_Exercise aim_:
In the data below, find the lines containing "project" and say how many there are, nothing more.
Source information START
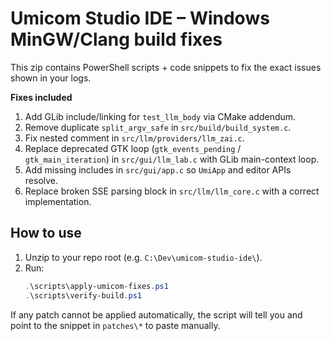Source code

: # Umicom Studio IDE – Windows MinGW/Clang build fixes

This zip contains PowerShell scripts + code snippets to fix the exact issues shown in your logs.

**Fixes included**
1) Add GLib include/linking for `test_llm_body` via CMake addendum.
2) Remove duplicate `split_argv_safe` in `src/build/build_system.c`.
3) Fix nested comment in `src/llm/providers/llm_zai.c`.
4) Replace deprecated GTK loop (`gtk_events_pending` / `gtk_main_iteration`) in `src/gui/llm_lab.c` with GLib main-context loop.
5) Add missing includes in `src/gui/app.c` so `UmiApp` and editor APIs resolve.
6) Replace broken SSE parsing block in `src/llm/llm_core.c` with a correct implementation.

## How to use
1. Unzip to your repo root (e.g. `C:\Dev\umicom-studio-ide\`).
2. Run:
   ```powershell
   .\scripts\apply-umicom-fixes.ps1
   .\scripts\verify-build.ps1
   ```
If any patch cannot be applied automatically, the script will tell you and point to the snippet in `patches\*` to paste manually.
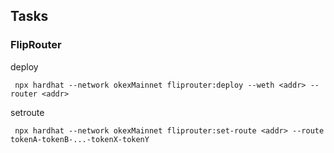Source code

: ## Tasks

### FlipRouter

deploy

```
 npx hardhat --network okexMainnet fliprouter:deploy --weth <addr> --router <addr>
```

setroute

```
 npx hardhat --network okexMainnet fliprouter:set-route <addr> --route tokenA-tokenB-...-tokenX-tokenY
```
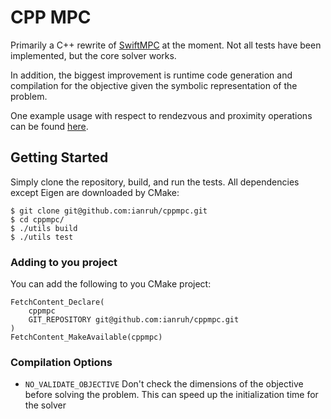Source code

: # CPP MPC

Primarily a C++ rewrite of [SwiftMPC](https://github.com/ianruh/SwiftMPC) at
the moment. Not all tests have been implemented, but the core solver works.

In addition, the biggest improvement is runtime code generation and compilation
for the objective given the symbolic representation of the problem.

One example usage with respect to rendezvous and proximity operations can be
found [here](https://github.com/ianruh/Rendezvous-Proximity).

## Getting Started

Simply clone the repository, build, and run the tests. All dependencies except
Eigen are downloaded by CMake:

```
$ git clone git@github.com:ianruh/cppmpc.git
$ cd cppmpc/
$ ./utils build
$ ./utils test
```

### Adding to you project

You can add the following to you CMake project:

```
FetchContent_Declare(
    cppmpc
    GIT_REPOSITORY git@github.com:ianruh/cppmpc.git
)
FetchContent_MakeAvailable(cppmpc)
```

### Compilation Options

- `NO_VALIDATE_OBJECTIVE` Don't check the dimensions of the objective before 
  solving the problem. This can speed up the initialization time for the solver
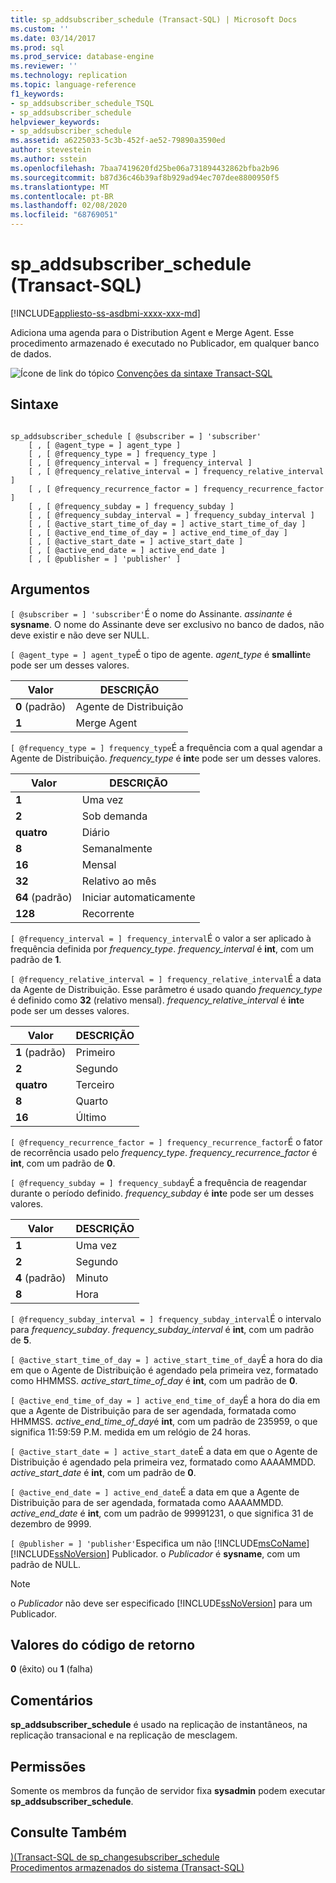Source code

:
 ```yaml
---
title: sp_addsubscriber_schedule (Transact-SQL) | Microsoft Docs
ms.custom: ''
ms.date: 03/14/2017
ms.prod: sql
ms.prod_service: database-engine
ms.reviewer: ''
ms.technology: replication
ms.topic: language-reference
f1_keywords:
- sp_addsubscriber_schedule_TSQL
- sp_addsubscriber_schedule
helpviewer_keywords:
- sp_addsubscriber_schedule
ms.assetid: a6225033-5c3b-452f-ae52-79890a3590ed
author: stevestein
ms.author: sstein
ms.openlocfilehash: 7baa7419620fd25be06a731894432862bfba2b96
ms.sourcegitcommit: b87d36c46b39af8b929ad94ec707dee8800950f5
ms.translationtype: MT
ms.contentlocale: pt-BR
ms.lasthandoff: 02/08/2020
ms.locfileid: "68769051"
---
```

# <a name="sp_addsubscriber_schedule-transact-sql"></a>sp_addsubscriber_schedule (Transact-SQL)
[!INCLUDE[appliesto-ss-asdbmi-xxxx-xxx-md](../../includes/appliesto-ss-asdbmi-xxxx-xxx-md.md)]

  Adiciona uma agenda para o Distribution Agent e Merge Agent. Esse procedimento armazenado é executado no Publicador, em qualquer banco de dados.  
  
 ![Ícone de link do tópico](../../database-engine/configure-windows/media/topic-link.gif "Ícone de link do tópico") [Convenções da sintaxe Transact-SQL](../../t-sql/language-elements/transact-sql-syntax-conventions-transact-sql.md)  
  
## <a name="syntax"></a>Sintaxe  
  
```  
  
sp_addsubscriber_schedule [ @subscriber = ] 'subscriber'  
    [ , [ @agent_type = ] agent_type ]  
    [ , [ @frequency_type = ] frequency_type ]  
    [ , [ @frequency_interval = ] frequency_interval ]  
    [ , [ @frequency_relative_interval = ] frequency_relative_interval ]  
    [ , [ @frequency_recurrence_factor = ] frequency_recurrence_factor ]  
    [ , [ @frequency_subday = ] frequency_subday ]  
    [ , [ @frequency_subday_interval = ] frequency_subday_interval ]  
    [ , [ @active_start_time_of_day = ] active_start_time_of_day ]  
    [ , [ @active_end_time_of_day = ] active_end_time_of_day ]  
    [ , [ @active_start_date = ] active_start_date ]  
    [ , [ @active_end_date = ] active_end_date ]  
    [ , [ @publisher = ] 'publisher' ]  
```  
  
## <a name="arguments"></a>Argumentos  
`[ @subscriber = ] 'subscriber'`É o nome do Assinante. *assinante* é **sysname**. O nome do Assinante deve ser exclusivo no banco de dados, não deve existir e não deve ser NULL.  
  
`[ @agent_type = ] agent_type`É o tipo de agente. *agent_type* é **smallint**e pode ser um desses valores.  
  
|Valor|DESCRIÇÃO|  
|-----------|-----------------|  
|**0** (padrão)|Agente de Distribuição|  
|**1**|Merge Agent|  
  
`[ @frequency_type = ] frequency_type`É a frequência com a qual agendar a Agente de Distribuição. *frequency_type* é **int**e pode ser um desses valores.  
  
|Valor|DESCRIÇÃO|  
|-----------|-----------------|  
|**1**|Uma vez|  
|**2**|Sob demanda|  
|**quatro**|Diário|  
|**8**|Semanalmente|  
|**16**|Mensal|  
|**32**|Relativo ao mês|  
|**64** (padrão)|Iniciar automaticamente|  
|**128**|Recorrente|  
  
`[ @frequency_interval = ] frequency_interval`É o valor a ser aplicado à frequência definida por *frequency_type*. *frequency_interval* é **int**, com um padrão de **1**.  
  
`[ @frequency_relative_interval = ] frequency_relative_interval`É a data da Agente de Distribuição. Esse parâmetro é usado quando *frequency_type* é definido como **32** (relativo mensal). *frequency_relative_interval* é **int**e pode ser um desses valores.  
  
|Valor|DESCRIÇÃO|  
|-----------|-----------------|  
|**1** (padrão)|Primeiro|  
|**2**|Segundo|  
|**quatro**|Terceiro|  
|**8**|Quarto|  
|**16**|Último|  
  
`[ @frequency_recurrence_factor = ] frequency_recurrence_factor`É o fator de recorrência usado pelo *frequency_type*. *frequency_recurrence_factor* é **int**, com um padrão de **0**.  
  
`[ @frequency_subday = ] frequency_subday`É a frequência de reagendar durante o período definido. *frequency_subday* é **int**e pode ser um desses valores.  
  
|Valor|DESCRIÇÃO|  
|-----------|-----------------|  
|**1**|Uma vez|  
|**2**|Segundo|  
|**4** (padrão)|Minuto|  
|**8**|Hora|  
  
`[ @frequency_subday_interval = ] frequency_subday_interval`É o intervalo para *frequency_subday*. *frequency_subday_interval* é **int**, com um padrão de **5**.  
  
`[ @active_start_time_of_day = ] active_start_time_of_day`É a hora do dia em que o Agente de Distribuição é agendado pela primeira vez, formatado como HHMMSS. *active_start_time_of_day* é **int**, com um padrão de **0**.  
  
`[ @active_end_time_of_day = ] active_end_time_of_day`É a hora do dia em que a Agente de Distribuição para de ser agendada, formatada como HHMMSS. *active_end_time_of_day*é **int**, com um padrão de 235959, o que significa 11:59:59 P.M. medida em um relógio de 24 horas.  
  
`[ @active_start_date = ] active_start_date`É a data em que o Agente de Distribuição é agendado pela primeira vez, formatado como AAAAMMDD. *active_start_date* é **int**, com um padrão de **0**.  
  
`[ @active_end_date = ] active_end_date`É a data em que a Agente de Distribuição para de ser agendada, formatada como AAAAMMDD. *active_end_date* é **int**, com um padrão de 99991231, o que significa 31 de dezembro de 9999.  
  
`[ @publisher = ] 'publisher'`Especifica um não [!INCLUDE[msCoName](../../includes/msconame-md.md)] [!INCLUDE[ssNoVersion](../../includes/ssnoversion-md.md)] Publicador. o *Publicador* é **sysname**, com um padrão de NULL.  
  
> [!NOTE]  
>  o *Publicador* não deve ser especificado [!INCLUDE[ssNoVersion](../../includes/ssnoversion-md.md)] para um Publicador.  
  
## <a name="return-code-values"></a>Valores do código de retorno  
 **0** (êxito) ou **1** (falha)  
  
## <a name="remarks"></a>Comentários  
 **sp_addsubscriber_schedule** é usado na replicação de instantâneos, na replicação transacional e na replicação de mesclagem.  
  
## <a name="permissions"></a>Permissões  
 Somente os membros da função de servidor fixa **sysadmin** podem executar **sp_addsubscriber_schedule**.  
  
## <a name="see-also"></a>Consulte Também  
 [&#41;&#40;Transact-SQL de sp_changesubscriber_schedule](../../relational-databases/system-stored-procedures/sp-changesubscriber-schedule-transact-sql.md)   
 [Procedimentos armazenados do sistema &#40;Transact-SQL&#41;](../../relational-databases/system-stored-procedures/system-stored-procedures-transact-sql.md)  
  
  
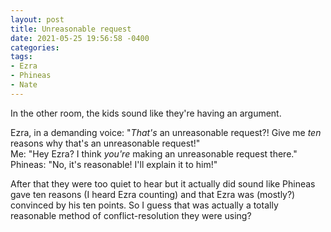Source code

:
 ```yaml
---
layout: post
title: Unreasonable request
date: 2021-05-25 19:56:58 -0400
categories:
tags:
- Ezra
- Phineas
- Nate
---
```


In the other room, the kids sound like they're having an argument.

Ezra, in a demanding voice: "_That's_ an unreasonable request?! Give me _ten_ reasons why that's an unreasonable request!"<br/>
Me: "Hey Ezra? I think _you're_ making an unreasonable request there."<br/>
Phineas: "No, it's reasonable! I'll explain it to him!"<br/>

After that they were too quiet to hear but it actually did sound like Phineas gave ten reasons (I heard Ezra counting) and that Ezra was
(mostly?) convinced by his ten points. So I guess that was actually a totally reasonable method of conflict-resolution they were using?
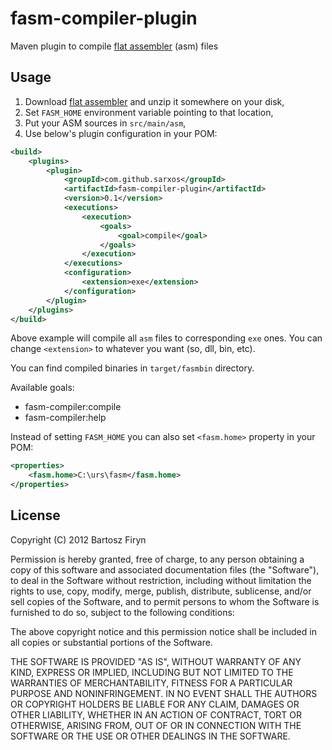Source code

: fasm-compiler-plugin
====================

Maven plugin to compile [flat assembler](http://flatassembler.net) (asm) files

## Usage

1. Download [flat assembler](http://flatassembler.net) and unzip it somewhere on your disk,
2. Set ```FASM_HOME``` environment variable pointing to that location,
3. Put your ASM sources in ```src/main/asm```,
4. Use below's plugin configuration in your POM:

```xml
<build>
	<plugins>
		<plugin>
			<groupId>com.github.sarxos</groupId>
			<artifactId>fasm-compiler-plugin</artifactId>
			<version>0.1</version>
			<executions>
				<execution>
					<goals>
						<goal>compile</goal>
					</goals>
				</execution>
			</executions>
			<configuration>
				<extension>exe</extension>
			</configuration>
		</plugin>
	</plugins>
</build>
```

Above example will compile all ```asm``` files to corresponding ```exe``` ones. You
can change ```<extension>``` to whatever you want (so, dll, bin, etc).

You can find compiled binaries in ```target/fasmbin``` directory.

Available goals:

* fasm-compiler:compile
* fasm-compiler:help  

Instead of setting ```FASM_HOME``` you can also set ```<fasm.home>``` property in your POM:

```xml
<properties>
	<fasm.home>C:\urs\fasm</fasm.home>
</properties>
```


## License

Copyright (C) 2012 Bartosz Firyn

Permission is hereby granted, free of charge, to any person obtaining
a copy of this software and associated documentation files (the
"Software"), to deal in the Software without restriction, including
without limitation the rights to use, copy, modify, merge, publish,
distribute, sublicense, and/or sell copies of the Software, and to
permit persons to whom the Software is furnished to do so, subject to
the following conditions:

The above copyright notice and this permission notice shall be
included in all copies or substantial portions of the Software.

THE SOFTWARE IS PROVIDED "AS IS", WITHOUT WARRANTY OF ANY KIND,
EXPRESS OR IMPLIED, INCLUDING BUT NOT LIMITED TO THE WARRANTIES OF
MERCHANTABILITY, FITNESS FOR A PARTICULAR PURPOSE AND
NONINFRINGEMENT. IN NO EVENT SHALL THE AUTHORS OR COPYRIGHT HOLDERS BE
LIABLE FOR ANY CLAIM, DAMAGES OR OTHER LIABILITY, WHETHER IN AN ACTION
OF CONTRACT, TORT OR OTHERWISE, ARISING FROM, OUT OF OR IN CONNECTION
WITH THE SOFTWARE OR THE USE OR OTHER DEALINGS IN THE SOFTWARE.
Source information END
_Answer space_:
2